KAULIA TO HEAR MORGAN
ANTI-ANNEXATIONIST LEADER SIGNS INVITATION.
Says His People are Anxious to Learn From the Veteran Senator What Annexation Would Mean to Them.
Senator Morgan has accepted the invitation of the native Hawaiians to address them in public meeting upon the political relations between Hawaii and the United States.
Among the signers of the invitation is James K. Kaulia, president of the Hawaiian Patriotic League and president of the Aloha Aina Society. Mr. Kaulia is bitterly opposed to annexation and he is at the head of the opposition among his own countrymen. It was Mr. Kaulia who was largely instrumental in getting a few Hawaiians to gather in an abortive mass meeting at the Union Square last month, and adopt the resolutions protesting against annexation which Mr. Kaulia afterwards at the head of a committee of fifteen presented to President Dole and his Cabinet.

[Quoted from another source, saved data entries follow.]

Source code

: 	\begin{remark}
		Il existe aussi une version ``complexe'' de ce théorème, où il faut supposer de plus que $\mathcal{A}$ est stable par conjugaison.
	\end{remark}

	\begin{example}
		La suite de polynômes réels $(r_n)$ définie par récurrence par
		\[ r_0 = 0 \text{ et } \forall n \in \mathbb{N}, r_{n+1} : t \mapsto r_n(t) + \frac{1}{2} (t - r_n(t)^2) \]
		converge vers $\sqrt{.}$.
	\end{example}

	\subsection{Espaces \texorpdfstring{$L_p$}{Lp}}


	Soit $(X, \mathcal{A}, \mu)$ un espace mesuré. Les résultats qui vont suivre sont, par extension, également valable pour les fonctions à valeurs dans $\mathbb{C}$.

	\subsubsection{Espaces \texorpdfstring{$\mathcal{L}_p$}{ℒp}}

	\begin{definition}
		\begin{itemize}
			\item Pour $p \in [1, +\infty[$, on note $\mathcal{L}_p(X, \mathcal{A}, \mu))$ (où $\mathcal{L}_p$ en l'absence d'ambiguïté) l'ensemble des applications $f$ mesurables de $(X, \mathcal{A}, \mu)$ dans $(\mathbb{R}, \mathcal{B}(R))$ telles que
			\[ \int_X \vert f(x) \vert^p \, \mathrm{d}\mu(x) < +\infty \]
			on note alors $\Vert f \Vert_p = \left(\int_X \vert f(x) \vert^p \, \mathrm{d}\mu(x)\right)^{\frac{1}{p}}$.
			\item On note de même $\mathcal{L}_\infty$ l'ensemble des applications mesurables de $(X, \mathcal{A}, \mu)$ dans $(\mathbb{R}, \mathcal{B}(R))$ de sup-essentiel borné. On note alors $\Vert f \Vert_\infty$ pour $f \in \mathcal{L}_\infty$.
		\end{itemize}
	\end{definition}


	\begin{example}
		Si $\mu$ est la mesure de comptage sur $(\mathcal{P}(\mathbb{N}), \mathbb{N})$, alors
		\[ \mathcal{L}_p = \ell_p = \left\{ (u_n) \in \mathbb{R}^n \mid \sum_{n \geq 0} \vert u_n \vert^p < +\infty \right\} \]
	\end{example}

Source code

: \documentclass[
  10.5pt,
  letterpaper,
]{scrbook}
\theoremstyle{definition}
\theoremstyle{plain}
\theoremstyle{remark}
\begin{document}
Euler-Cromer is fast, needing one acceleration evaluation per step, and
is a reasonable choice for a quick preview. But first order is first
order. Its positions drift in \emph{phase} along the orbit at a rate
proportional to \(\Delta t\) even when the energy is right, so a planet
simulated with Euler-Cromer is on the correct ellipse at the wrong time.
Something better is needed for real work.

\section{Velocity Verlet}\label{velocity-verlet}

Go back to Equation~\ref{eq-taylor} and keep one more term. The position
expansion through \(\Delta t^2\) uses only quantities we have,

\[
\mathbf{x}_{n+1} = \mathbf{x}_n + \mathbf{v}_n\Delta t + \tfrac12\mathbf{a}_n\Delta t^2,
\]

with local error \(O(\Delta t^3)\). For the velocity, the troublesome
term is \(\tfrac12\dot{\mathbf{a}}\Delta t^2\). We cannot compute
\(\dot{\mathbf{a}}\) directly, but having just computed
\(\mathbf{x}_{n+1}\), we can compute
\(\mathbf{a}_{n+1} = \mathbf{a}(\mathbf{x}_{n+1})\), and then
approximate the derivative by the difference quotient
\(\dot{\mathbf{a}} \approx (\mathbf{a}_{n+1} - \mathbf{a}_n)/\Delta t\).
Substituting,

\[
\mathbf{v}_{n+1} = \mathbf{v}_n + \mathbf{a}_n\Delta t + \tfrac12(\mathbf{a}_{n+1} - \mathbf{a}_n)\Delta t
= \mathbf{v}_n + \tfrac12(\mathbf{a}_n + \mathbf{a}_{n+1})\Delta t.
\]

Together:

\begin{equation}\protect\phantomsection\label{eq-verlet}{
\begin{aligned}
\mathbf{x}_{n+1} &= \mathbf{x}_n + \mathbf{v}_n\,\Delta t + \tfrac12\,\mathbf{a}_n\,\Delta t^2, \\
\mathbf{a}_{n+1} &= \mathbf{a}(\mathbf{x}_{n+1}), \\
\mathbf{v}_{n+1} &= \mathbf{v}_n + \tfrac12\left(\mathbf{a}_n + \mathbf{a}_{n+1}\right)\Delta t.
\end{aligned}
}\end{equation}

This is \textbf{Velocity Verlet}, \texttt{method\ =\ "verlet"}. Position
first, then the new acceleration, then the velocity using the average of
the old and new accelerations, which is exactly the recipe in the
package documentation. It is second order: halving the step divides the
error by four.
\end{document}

Mr. Kaulia states that he as well as the members of the societies he represents are anxious to hear Senator Morgan and they are truly grateful to him that he has consented to speak.
The invitation sent to the Senator, as well as the signers, is a follows:
“Honolulu, Sept. 24, 1897.
“To Senator John T. Morgan, City:
“We the undersigned native Hawaiians desire very much to hear you in an address upon the political relations between Hawaii and the United States and particularly desire your views as to the condition of the native Hawaiians and the position they would occupy under closer political relations with the United States.
“We therefore invite you to deliver a public address to the Hawaiians in this city at your convenience upon the above subjects, and if you accept, will make all necessary provisions for the holding of the meeting.
“Yours very respectfully,
“D. L. NAONE,
“J. KALUA KAHOOKANO,
“J. M. POEPOE,
“R. W. WILCOX,
“JOHN LOT KAULUKOU,
“JAMES K. KAULIA,
“President Hawaiian Patriotic League and President Aloha Aina Society.
“S. M. KAAUKAI.”
The meeting will be held on Thursday evening, at the Opera House, and Senator Morgan states that he will treat the question to the best of his ability.